ふふ~ん、これが、俗世間に言う所の冒険者ギルド定番『あるある』ウザ絡みって奴か? 予期せぬテンプレイベントの遭遇に思わず顔が二やけてしまう。


雑魚のウザ絡みフッフッフ♪ ・・・


「てめぇ~、何笑ってやがる? 誰が雑魚だこの野郎!ド新人の癖しやがって!」と青筋を立てて怒る目の前の男。

「イカン、イカン、思わず面白くて気が緩んで口から本音が漏れて居たらしい・・・。 すまん、本音だ忘れてくれ!」と一言謝った後、ゲンダさんの方に向かって大声で質問した。


「おーい、ゲンダさーーん、雑魚が通せんぼして、邪魔してウザ絡みして来るんだけど、こういう場合って、この雑魚は燃やして滅しても良いのか?口で言っても退く気ないらしいんだけど、どうすれば良い?キッチリ仕込んだ方が良いのか?」と冒険者ギルドの1階中に聞こえる様な音量で話し掛けた。


「ああ、トージか、いや、燃やしたら、火事になるから、中で魔法使って滅するのは止めてくれ。ここは燃える物多いからな。ヤルんなら、裏の訓練場で燃やして灰は自分で片付けてくれ。裏の訓練場なら、訓練中の不幸な事故だから、罪にはならんからな。まあ出来れば面倒だから、手足1本づつ滅するぐらいで許してやって欲しいがな。」とこれまた冒険者ギルド中に響き渡る様な声で『魔法』を強調しながら答えてくれた。

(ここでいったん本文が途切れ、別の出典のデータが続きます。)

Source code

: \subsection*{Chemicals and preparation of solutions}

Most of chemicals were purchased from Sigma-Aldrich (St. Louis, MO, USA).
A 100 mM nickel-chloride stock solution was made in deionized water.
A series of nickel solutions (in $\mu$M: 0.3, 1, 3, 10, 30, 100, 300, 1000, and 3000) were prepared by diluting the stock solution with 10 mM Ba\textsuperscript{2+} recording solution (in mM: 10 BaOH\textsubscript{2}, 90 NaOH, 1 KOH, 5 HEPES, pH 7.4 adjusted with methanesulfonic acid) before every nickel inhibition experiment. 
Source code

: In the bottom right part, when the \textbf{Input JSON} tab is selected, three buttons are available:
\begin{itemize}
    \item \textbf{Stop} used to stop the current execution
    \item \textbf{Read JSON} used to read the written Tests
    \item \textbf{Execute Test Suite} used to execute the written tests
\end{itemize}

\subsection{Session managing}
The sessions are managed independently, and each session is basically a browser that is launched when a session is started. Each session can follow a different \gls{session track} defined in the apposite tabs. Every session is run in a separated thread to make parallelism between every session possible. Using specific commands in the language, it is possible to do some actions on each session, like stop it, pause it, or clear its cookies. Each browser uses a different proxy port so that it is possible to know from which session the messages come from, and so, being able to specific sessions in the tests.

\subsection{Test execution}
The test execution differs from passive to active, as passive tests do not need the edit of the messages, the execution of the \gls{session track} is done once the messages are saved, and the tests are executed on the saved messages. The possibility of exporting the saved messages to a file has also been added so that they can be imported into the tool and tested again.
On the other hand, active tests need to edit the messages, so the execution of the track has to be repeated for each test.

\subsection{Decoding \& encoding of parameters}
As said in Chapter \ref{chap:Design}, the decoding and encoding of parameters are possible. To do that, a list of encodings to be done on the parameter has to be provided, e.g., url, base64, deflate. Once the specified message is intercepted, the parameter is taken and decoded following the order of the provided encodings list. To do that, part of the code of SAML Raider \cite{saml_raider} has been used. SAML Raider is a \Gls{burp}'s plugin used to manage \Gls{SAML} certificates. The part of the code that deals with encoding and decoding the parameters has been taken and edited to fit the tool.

「と言う事だ、裏の訓練場に行こうか、兄ちゃん!?フッフッフ」と悪い笑顔になっている事を自覚しつつ全力の殺気をはなちつつ目の前でかなり青い顔で足を震わせてるお兄ちゃんに俺が語り掛けると、


「兄さん、すまねぇ、うちのメンバーが絡んじまって・・・ おい!タジール、さっさと、足退けて、謝れ!!お前マジで瞬殺されるぞ!ちょっと前に話題になってたろ!『マッシモの夜明け』のケネスさんを助けて10人の盗賊瞬殺した英雄の話!! お前、マジで瞬殺だぞ!?」と受付嬢とさっきまで嬉し気に話していたこのパーティーのリーダーらしき青年が謝罪して来た。


さっきまでは、青い顔色だったが、今は血の気が更に無くなって真っ白になっているタジール君。


俺はニヤリとしながら、「まあ邪魔しなければ無理に燃やしたい訳じゃないけどな。どうする?タジール君」と問い掛けると、瞬時に足を引っ込めて「す、すいませんでしたーー!」と頭を下げて来た。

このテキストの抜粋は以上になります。